O trecho mais do que admite, ele prevê a aplicabilidade de ciências e conhecimentos outros para se "ler" um filme. Logo, a declaração do referido crítico não passa de um sofisma: ela é lógica, mas é ignorante, porque nela está implícita "fala de cinema apenas quem sabe de cinema (que estudou, tem formação, etc." e para o cinema interessa muito mais as possíveis leituras tendo outras áreas como base do que a expressa autofagia. Lembro de uma cena do divertido "Ou Tudo Ou Nada" (The Full Monty) em que o grupo de personagens principais assiste a "Flashdance" para estudar uma coreografia de strip-tease, mas o operário não consegue se concentrar senão na solda completamente inadequada que a personagem, uma ferreira, está fazendo. Ele está aplicando o seu conhecimento ao filme erevelando-lhe uma verdade.

Adiciono mais esse trecho do post de abertura da e-publicação Mirror/Stage, no qual o autor Andy Horbal faz uma declaração de princípios:

"Esta é uma nova época, e elas convocam um novo tipo de crítica. Acredito que estamos entrando na era do 'crítico-cupim'. Não é mais necessário - ou sequer possível - para críticos de cinema serem 'experts em filme', serem os Reis da Montanha, os Árbitros do Bom Gosto. Ao invés disso, os críticos do amanhã se devotarão a alguma pequena parte do Cinema e a mordiscarão até se darem por satisfeitos, e então seguirão para mais uma outra."

Tal trecho vai de encontro ao artigo "Band of Outsiders: Listen Up" da e-publicação Alarm! (www.alarm-alarm.com) no qual Peter Suderman corajosamente confessa que jamais tinha assistido a "Bande à Part" de Godard:

"Talvez isso me custe um pouco de crédito enquanto geek de cinema, mas eu escrevi [um trecho que exalta o poder do texto de Pauline Kael em persuadir o espectador a assistir um film] em parte porque, até algumas horas atrás, eu jamais tinha assistido 'Bande à part'. Uma das questões que surgirão nas próximas décadas de crítica cinematográfica é que a próxima geração de críticos simplesmente não será tão familiarizada com a História do Cinema do que as gerações antecessoras.[...] Também somos confrontados com pedaços muito maiores de História de Cinema para digerir do que nossos antecessores - especialmente se queremos nos manter a par com as ofertas cinematográficas atuais. O que isso significa é que haverão pessoas como eu que escrevem profissionalmente sobre cinema, mas que jamais assistiram cânones cinematográficos como 'Bande à part'."

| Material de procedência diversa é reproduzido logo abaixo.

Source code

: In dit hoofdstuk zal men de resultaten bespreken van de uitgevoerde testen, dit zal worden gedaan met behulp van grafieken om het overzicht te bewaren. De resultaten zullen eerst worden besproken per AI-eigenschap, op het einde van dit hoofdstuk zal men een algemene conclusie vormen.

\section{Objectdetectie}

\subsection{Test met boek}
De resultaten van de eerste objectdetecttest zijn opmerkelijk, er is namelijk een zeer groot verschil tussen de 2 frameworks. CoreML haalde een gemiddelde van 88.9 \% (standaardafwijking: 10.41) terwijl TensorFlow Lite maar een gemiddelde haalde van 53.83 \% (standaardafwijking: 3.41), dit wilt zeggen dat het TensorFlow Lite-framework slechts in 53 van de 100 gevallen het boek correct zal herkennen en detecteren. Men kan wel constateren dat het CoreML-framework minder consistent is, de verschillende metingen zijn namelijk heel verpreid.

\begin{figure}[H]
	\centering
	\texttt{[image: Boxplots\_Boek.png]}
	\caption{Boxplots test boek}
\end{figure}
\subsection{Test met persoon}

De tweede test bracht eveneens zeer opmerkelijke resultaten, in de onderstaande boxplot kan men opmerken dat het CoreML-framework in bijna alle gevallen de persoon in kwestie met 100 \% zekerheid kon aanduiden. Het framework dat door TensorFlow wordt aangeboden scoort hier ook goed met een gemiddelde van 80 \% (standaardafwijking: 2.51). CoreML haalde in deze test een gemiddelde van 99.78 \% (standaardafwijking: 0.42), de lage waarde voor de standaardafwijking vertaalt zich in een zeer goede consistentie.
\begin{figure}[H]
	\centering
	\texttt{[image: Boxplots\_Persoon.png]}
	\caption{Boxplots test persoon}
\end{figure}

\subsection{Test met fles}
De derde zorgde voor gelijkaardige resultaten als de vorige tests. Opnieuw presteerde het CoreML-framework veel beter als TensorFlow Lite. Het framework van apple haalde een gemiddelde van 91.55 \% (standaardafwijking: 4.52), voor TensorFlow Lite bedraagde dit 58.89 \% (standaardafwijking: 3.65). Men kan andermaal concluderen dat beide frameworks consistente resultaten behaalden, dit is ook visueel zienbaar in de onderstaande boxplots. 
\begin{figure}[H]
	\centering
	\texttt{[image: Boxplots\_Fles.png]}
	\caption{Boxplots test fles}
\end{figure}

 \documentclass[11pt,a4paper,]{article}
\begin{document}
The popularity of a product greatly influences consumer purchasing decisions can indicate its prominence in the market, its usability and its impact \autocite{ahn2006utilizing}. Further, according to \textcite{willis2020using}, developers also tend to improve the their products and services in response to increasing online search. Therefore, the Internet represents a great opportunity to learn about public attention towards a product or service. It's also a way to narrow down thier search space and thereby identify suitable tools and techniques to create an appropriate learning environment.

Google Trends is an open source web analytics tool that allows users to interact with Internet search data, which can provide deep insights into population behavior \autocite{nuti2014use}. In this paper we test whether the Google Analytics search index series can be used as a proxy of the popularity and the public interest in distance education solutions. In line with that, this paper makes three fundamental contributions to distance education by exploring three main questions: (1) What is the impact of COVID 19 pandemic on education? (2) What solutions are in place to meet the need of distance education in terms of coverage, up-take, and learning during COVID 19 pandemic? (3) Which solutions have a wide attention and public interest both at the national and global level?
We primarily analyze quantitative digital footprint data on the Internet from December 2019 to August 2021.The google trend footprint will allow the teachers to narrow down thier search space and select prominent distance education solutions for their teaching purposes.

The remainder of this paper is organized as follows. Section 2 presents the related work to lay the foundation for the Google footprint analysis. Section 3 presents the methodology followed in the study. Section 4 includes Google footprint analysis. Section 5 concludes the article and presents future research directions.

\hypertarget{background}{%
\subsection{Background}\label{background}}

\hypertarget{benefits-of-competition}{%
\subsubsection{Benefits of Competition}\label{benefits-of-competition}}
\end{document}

O crítico e o cinéfilo estão numa sinuca, pois nada podem descobrir, desvendar ou reavaliar. Para eles, só resta aceitar listas e aceitar a suposta grandiosidade dos clássicos consagrados sem realmente sentir sua potência, fazendo sessões cada vez mais corridas e superficiais, sem aprofundamento. Esses dois gêneros acreditam arrogantemente que são capazes consumir e assimilar toda uma História de Cinema - mas tal História não é realmente a do Cinema Mundial, extremamente ampla e cheia de nuances; essa tal História do Cinema é apenas aquela determinada pelos poderes em vigência.

Entra o Filmólogo. Mais do que o crítico e cinéfilo, ele tem o talento de desvendar verdades e mentiras fílmicas com sua perspectiva e conhecimento diferenciados. Ele faz mais do que assistir Cinema, ele se interessa por Cinema, aceita-o, toma seu tempo para não apenas assisti-lo com propriedade, mas para pensá-lo, não tem pressa em manter-se atualizado, não se precipita em assistir clássicos apenas para ganhar uma medalha. Assistir cinema para o filmólogo não é uma corrida. Interessa-lhe colecionar os filmes pela temática, pela estética e tal interesse não conhece hierarquia capitalista, ele invade territórios com sua curiosidade e desvenda cinemas outros. E com seu conhecimento extra-cinematográfico, ele o destrincha através de uma perspectiva toda nova, enquanto críticos e cinéfilos se devoram até a morte na disputa ridícula sobre a superioridade de um sobre o outro. O Filmólogo passou esse tempo se encantando com cinema.

Então eu gostaria de lhes devolver o termo "Filmólogo". Façam jus a ele. Aproveitem o cinema - qualquer cinema - nesse fim de semana.